Star Trek JJA: Second (Third & Fourth) Impressions: I've finally seen the Star Trek JJA movie on DVD, three times in fact, once with the commentary. How have my initial impressions changed? I like Ben Cross as Sarek and the Sulu and Chekov actors better, so I'm even more impressed with the acting. They created characters with a lot of heart. I was impressed with director Abrams inventiveness, energy and willingness to take chances in the visual presentation.
And I take note that Abrams' points of reference are primarily the Star Wars cycle, Indiana Jones and movies since, not past Trek films (except for a homage to the first.) So unless he was being disingenuous on the commentary, the many echoes of past Trek movies were accidental or in the screenplay. When they explained some choices, it was as if they were reinventing the wheel--either duplicating what was done in past Trek or considering and rejecting that choice.
On the basis of the commentary and the featurette, Abrams is enthusiastic and very present--the kind of person who inspires some, and exhausts others with his always on, always the center of attention personality. He also apparently doesn't know the meaning of the word "favorite." He has about 100 favorite shots, scenes and moments.

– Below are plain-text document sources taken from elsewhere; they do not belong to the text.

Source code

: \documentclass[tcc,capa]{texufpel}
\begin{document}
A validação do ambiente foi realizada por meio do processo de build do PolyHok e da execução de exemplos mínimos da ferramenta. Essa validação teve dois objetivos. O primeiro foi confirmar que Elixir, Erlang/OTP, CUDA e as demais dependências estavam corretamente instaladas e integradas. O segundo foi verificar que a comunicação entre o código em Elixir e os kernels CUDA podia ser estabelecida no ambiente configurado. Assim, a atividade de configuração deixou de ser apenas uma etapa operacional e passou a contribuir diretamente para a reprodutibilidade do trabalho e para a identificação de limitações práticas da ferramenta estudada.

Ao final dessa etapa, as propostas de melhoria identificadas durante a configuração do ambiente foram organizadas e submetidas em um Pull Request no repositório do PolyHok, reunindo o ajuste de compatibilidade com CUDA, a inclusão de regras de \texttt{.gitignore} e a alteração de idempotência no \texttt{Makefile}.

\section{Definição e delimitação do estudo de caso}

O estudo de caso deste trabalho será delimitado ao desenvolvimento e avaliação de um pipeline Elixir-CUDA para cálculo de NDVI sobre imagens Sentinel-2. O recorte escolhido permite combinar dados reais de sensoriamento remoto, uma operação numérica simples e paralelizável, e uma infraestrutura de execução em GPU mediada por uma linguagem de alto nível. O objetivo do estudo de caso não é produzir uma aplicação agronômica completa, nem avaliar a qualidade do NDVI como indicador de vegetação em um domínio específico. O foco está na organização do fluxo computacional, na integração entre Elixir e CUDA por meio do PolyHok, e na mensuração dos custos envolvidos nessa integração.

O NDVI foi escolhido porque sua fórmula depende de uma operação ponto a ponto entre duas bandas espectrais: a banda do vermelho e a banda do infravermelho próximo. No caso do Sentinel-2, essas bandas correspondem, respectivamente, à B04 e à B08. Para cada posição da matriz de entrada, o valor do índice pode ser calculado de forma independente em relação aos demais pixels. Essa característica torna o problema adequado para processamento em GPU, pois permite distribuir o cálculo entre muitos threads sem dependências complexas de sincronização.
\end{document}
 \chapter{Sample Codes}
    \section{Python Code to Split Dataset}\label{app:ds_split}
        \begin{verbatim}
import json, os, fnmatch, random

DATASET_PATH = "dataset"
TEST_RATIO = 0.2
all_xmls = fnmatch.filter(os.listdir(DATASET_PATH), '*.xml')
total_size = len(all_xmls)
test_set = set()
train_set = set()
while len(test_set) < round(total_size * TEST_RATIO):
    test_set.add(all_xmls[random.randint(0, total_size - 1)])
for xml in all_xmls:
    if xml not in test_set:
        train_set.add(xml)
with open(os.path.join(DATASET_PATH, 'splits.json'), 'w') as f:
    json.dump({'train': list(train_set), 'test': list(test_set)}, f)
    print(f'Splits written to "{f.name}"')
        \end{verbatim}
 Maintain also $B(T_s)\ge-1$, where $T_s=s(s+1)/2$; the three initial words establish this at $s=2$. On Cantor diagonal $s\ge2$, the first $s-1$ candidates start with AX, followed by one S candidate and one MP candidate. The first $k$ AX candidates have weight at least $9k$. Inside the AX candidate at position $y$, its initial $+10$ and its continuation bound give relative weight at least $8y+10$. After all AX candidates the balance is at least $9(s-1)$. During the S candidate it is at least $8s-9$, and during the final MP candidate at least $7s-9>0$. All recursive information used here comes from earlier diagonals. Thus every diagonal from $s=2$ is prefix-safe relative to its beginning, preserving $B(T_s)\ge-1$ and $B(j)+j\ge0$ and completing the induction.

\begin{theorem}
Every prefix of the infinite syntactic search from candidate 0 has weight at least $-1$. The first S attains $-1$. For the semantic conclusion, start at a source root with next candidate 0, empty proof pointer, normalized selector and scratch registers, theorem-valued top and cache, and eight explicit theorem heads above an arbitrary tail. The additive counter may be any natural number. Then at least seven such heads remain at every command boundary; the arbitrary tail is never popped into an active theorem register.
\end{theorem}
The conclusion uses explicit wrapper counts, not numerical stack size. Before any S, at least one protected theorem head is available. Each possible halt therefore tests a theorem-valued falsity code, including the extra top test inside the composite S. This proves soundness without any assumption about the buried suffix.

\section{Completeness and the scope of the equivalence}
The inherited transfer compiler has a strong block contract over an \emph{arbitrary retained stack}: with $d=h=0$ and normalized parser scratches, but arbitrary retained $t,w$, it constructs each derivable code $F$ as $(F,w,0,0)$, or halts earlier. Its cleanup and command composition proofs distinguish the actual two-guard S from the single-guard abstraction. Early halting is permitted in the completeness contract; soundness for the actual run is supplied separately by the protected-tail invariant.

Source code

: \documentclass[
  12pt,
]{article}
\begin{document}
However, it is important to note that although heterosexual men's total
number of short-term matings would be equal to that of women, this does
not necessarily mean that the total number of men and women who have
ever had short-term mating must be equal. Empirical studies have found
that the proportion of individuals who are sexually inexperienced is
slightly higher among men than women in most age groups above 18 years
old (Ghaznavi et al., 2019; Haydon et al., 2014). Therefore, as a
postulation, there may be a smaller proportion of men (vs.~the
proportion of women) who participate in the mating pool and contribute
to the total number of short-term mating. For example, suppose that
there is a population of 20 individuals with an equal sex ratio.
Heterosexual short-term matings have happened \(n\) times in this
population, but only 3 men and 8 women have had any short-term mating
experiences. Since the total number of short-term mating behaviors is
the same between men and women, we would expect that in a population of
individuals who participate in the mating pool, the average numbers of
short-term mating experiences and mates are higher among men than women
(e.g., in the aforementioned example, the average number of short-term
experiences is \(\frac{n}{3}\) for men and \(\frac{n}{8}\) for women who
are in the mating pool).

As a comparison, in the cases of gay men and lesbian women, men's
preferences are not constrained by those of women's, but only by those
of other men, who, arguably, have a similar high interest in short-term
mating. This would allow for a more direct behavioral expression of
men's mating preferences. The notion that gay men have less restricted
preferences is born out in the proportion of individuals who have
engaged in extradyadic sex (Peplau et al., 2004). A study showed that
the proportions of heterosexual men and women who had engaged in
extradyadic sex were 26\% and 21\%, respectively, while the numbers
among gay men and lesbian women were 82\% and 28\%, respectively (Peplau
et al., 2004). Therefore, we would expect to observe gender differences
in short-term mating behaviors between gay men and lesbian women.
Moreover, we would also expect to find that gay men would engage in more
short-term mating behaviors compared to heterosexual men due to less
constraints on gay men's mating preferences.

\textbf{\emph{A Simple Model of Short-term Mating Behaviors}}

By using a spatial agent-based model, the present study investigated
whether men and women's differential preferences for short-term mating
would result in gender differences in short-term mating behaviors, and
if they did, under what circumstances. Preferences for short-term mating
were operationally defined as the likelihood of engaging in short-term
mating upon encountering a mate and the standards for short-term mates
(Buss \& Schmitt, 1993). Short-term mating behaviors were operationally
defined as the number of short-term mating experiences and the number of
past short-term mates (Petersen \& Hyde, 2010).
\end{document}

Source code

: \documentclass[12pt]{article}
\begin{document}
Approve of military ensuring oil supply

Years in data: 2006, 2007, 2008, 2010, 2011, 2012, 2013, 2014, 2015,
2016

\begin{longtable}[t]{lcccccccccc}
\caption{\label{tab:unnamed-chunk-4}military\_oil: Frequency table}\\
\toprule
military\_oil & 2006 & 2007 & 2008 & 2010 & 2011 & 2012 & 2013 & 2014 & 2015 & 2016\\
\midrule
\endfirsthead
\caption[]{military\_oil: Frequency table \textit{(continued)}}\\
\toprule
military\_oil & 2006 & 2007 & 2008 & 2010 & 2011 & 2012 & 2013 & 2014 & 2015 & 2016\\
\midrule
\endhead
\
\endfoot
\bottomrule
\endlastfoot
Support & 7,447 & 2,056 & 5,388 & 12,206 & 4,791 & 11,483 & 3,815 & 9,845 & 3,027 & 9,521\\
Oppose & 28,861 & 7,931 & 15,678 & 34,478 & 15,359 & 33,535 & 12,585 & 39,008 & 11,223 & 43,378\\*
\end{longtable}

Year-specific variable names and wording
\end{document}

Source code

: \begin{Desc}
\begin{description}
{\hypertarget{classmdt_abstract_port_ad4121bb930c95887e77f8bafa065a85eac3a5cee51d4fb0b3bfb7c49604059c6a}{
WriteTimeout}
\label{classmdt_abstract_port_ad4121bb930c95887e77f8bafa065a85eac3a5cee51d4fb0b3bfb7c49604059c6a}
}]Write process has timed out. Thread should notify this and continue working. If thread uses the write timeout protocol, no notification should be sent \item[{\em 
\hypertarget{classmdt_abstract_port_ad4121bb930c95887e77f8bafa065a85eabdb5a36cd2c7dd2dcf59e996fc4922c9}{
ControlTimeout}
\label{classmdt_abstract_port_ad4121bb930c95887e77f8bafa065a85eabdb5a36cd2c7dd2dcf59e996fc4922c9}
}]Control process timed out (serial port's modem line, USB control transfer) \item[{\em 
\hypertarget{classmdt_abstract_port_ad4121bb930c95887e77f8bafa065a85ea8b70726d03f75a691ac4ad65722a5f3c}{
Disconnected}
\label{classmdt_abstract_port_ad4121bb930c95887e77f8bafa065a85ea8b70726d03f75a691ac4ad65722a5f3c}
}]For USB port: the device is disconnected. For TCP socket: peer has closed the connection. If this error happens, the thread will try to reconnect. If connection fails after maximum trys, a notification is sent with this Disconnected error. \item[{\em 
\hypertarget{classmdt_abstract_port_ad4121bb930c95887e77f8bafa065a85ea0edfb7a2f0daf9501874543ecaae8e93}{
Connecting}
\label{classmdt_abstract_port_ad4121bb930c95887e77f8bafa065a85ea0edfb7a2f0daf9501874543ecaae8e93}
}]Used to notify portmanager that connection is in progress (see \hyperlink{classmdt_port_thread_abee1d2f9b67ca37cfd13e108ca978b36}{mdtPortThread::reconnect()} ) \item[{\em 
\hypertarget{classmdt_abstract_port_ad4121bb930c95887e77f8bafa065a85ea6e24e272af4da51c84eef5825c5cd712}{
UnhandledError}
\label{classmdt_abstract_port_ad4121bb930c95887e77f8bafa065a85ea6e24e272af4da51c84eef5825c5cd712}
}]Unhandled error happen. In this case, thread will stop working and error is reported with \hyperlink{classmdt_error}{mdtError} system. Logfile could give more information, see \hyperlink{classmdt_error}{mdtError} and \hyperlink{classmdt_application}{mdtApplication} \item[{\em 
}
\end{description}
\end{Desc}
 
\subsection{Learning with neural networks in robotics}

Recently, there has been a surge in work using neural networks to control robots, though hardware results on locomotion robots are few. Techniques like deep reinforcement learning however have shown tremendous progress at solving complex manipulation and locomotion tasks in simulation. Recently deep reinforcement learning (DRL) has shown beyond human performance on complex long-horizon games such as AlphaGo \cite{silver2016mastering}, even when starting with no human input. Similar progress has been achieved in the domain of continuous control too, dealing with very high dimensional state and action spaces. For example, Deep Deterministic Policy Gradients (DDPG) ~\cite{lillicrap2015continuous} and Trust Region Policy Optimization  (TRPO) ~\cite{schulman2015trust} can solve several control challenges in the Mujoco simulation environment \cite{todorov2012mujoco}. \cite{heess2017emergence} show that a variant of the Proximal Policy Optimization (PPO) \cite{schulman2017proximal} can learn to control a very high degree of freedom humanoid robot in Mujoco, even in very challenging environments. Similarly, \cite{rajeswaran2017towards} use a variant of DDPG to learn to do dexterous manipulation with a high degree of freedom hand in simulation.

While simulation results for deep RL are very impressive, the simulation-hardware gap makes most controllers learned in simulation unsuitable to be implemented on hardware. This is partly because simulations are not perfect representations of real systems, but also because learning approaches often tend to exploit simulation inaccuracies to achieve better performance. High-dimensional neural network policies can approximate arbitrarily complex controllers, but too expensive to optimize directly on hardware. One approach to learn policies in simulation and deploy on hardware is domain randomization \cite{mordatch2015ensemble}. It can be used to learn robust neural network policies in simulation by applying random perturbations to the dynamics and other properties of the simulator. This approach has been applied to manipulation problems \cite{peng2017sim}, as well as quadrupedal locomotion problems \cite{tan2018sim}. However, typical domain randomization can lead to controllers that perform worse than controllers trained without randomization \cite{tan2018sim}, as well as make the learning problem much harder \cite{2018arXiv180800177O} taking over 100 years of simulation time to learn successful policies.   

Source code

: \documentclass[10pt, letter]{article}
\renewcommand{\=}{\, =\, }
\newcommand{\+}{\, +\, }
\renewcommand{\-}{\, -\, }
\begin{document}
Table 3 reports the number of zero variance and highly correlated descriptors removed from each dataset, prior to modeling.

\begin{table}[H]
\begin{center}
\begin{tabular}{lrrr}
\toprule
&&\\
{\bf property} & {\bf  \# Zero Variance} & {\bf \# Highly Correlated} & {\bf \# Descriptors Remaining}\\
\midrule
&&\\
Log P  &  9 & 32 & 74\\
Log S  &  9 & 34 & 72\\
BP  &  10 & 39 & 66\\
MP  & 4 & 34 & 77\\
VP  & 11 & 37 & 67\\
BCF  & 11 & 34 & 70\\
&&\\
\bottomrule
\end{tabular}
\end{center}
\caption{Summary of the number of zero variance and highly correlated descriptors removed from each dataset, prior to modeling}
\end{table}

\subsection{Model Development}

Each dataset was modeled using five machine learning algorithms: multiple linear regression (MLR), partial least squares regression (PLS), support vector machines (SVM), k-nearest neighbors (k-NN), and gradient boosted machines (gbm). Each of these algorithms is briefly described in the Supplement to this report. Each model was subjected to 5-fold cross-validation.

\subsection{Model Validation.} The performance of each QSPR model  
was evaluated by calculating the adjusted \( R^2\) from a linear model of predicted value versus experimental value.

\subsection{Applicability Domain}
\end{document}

As for the movie's story, I still find it underwhelming. The pace and momentum of the film, plus the generally effective character moments, keep me watching, and on its own terms the story pretty much holds together. But what is at its center? Personal vengeance is the primary motivation of both the villain Nero and the hero Spock. That Nero could sustain that level of emotion for 25 years is mostly incredible. That he retains the loyalty of his crew for 25 years while apparently keeping them in the dark as to his plans and intent, is really incredible. He's a cardboard villain with cookie cutter motivation: a cliche.
As for the hero Kirk, what does he actually do that's heroic in this movie? He spends most of the time getting beat up. He loses most fights, is rescued from others, and wins one. I've revised my count of how many times he is literally hanging onto the "cliff" or slippery surface, from three to five. So I get it that he hangs in (or hangs on) but is that all there is? He has the makings of a leader--he's quick and intuitive, and action-oriented, and he listens to his bridge crew--but his heroism in this movie seems to be limited to enduring getting beat up. Spock certainly seems to come around to Kirk as the captain suddenly, and if that's motivated, it escaped me--four time.
I haven't seen the deleted scenes yet--I'll have to check whether there is a rentable disk that includes them.